Eventually there was an opening for me to stop the car for a moment, at a place Google Maps called Bench With Nice View and I looked out to sea in a way that wasn’t a quick and panicked glance. Mike noticed a path that led from the small lot downward and we followed what looked to be a short but steep slope down to the ocean. After about five minutes of hiking a dusty single track through high chaparral, the water had ceased to get any closer despite us walking nearly constantly downward and in its direction, like the unattainable backdrop of an old video game. I stopped short at a random point along the trail and took a picture, and not a particularly good one.
“A back-up photo” I told Mike, “in case I forget to take a better one later.”
We finally came upon a set of switchbacks that lead down to a ridge between the edge of the continent and a boulder that shot almost eighty feet above the surface. The wind had picked up now that we were nearer the edge but I tiptoed across the ridge and climbed up the rock.

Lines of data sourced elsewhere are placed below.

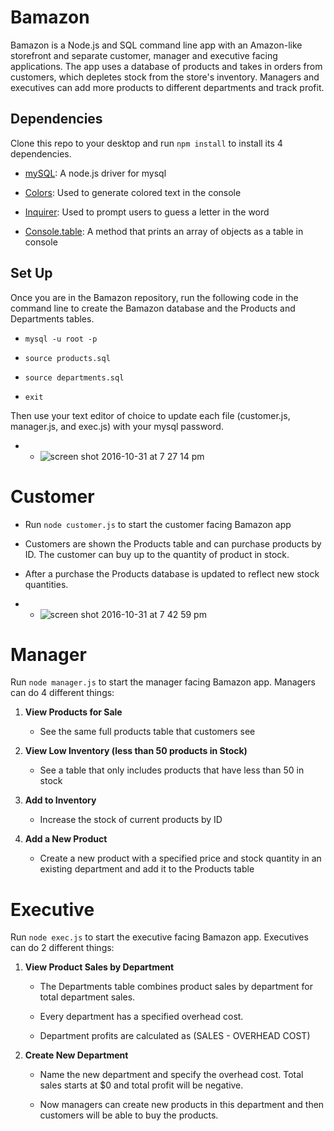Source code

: # Bamazon
Bamazon is a Node.js and SQL command line app with an Amazon-like storefront and separate customer, manager and executive facing applications. The app uses a database of products and takes in orders from customers, which depletes stock from the store's inventory. Managers and executives can add more products to different departments and track profit.
## Dependencies

Clone this repo to your desktop and run `npm install` to install its 4 dependencies.

- [mySQL](https://www.npmjs.com/package/mysql): A node.js driver for mysql

- [Colors](https://www.npmjs.com/package/colors): Used to generate colored text in the console 

- [Inquirer](https://www.npmjs.com/package/inquirer): Used to prompt users to guess a letter in the word

- [Console.table](https://www.npmjs.com/package/console.table): A method that prints an array of objects as a table in console

## Set Up
Once you are in the Bamazon repository, run the following code in the command line to create the Bamazon database and the Products and Departments tables.

- `mysql -u root -p`

- `source products.sql`

- `source departments.sql`

-  `exit`

Then use your text editor of choice to update each file (customer.js, manager.js, and exec.js) with your mysql password.

- -  ![screen shot 2016-10-31 at 7 27 14 pm](https://cloud.githubusercontent.com/assets/18673328/19877960/0a0847f0-9fa1-11e6-989f-77b9207d8a09.png)


# Customer

- Run `node customer.js` to start the customer facing Bamazon app

- Customers are shown the Products table and can purchase products by ID. The customer can buy up to the quantity of product in stock.

- After a purchase the Products database is updated to reflect new stock quantities.

- - ![screen shot 2016-10-31 at 7 42 59 pm](https://cloud.githubusercontent.com/assets/18673328/19878115/4cbd71dc-9fa2-11e6-8897-1513a173ea2e.png)

# Manager

Run `node manager.js` to start the manager facing Bamazon app. Managers can do 4 different things:

1. **View Products for Sale**

    - See the same full products table that customers see

2. **View Low Inventory (less than 50 products in Stock)** 

    - See a table that only includes products that have less than 50 in stock

3. **Add to Inventory** 

    - Increase the stock of current products by ID

4. **Add a New Product**

    - Create a new product with a specified price and stock quantity in an existing department and add it to the Products table

# Executive

Run `node exec.js` to start the executive facing Bamazon app. Executives can do 2 different things:

1. **View Product Sales by Department**

    - The Departments table combines product sales by department for total department sales.

    - Every department has a specified overhead cost.

    - Department profits are calculated as (SALES - OVERHEAD COST)

2. **Create New Department**

    - Name the new department and specify the overhead cost. Total sales starts at $0 and total profit will be negative.

    - Now managers can create new products in this department and then customers will be able to buy the products.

To one side was a small track down to a beach that was wedged in between the rock I had just climbed and another one similar, and with a back wall in the form of a sheer cliff. Waves crashed against seaward rocks and sprayed up at twice their height, the largest nearly swallowing the beach, giving us only a sliver on which to stand. We timed the water’s retreat and ran around one of the boulders to another dry, sandy cove, this one smaller than the first, looking a lot like a Mediterranean pocket beach but with a darker sea. There we remained for a bit among deafening waves that were increasingly encroaching. On the return jaunt around the boulder we did get wet feet in the rising tide, but the crisp but bright Pacific sun had dried out our shoes by the time we hiked back up to Bench With Nice View.
North of Stinson Beach the road left the shore and skirted Point Reyes National Seashore and the landscape began to look more like Northern California or Cascadia than it did Big Sur. Near Point Reyes, we left California 1 and followed the Bohemian Highway northeastward through bald rolling farmland alternating with dry eucalyptus savannah. I was getting a bit woozy from the winding road of the last few hours combined with the lack of sleep from the last few days and told Mike as such.
“I’ll drive some if you want.”
A nice brotherly suggestion but where to pull over? The road had the skinny shoulders of an Olympic marathoner and we hadn’t passed a driveway in miles. I then realized we also hadn’t passed another car in twice as long, so I broke in the right lane and we rotated position. Outside was windless and silent but for the dull hum of the car, and the air smelled like juniper.
Not long after Mike began driving, the landscape changed again, a cartoonishly sudden shift like a turned page in a picture book. Towering evergreens, their branches arched like a covered bridge, led us into a shaded, mossy temperate rainforest, and the bright open farmland in the rear view looked like the exit of a railroad tunnel shrinking behind us. We followed the Russian River past towns like Monte Rio that reminded me of New England but with more interesting foliage. Monte Rio Awaits Your Return said a summer camp-like banner above the road. The river was calm here, less than ten miles from where it runs into the Pacific, downstream from where it acts as the crucial water source for wine country, and kayakers slowly paddled beneath the cedar boughs.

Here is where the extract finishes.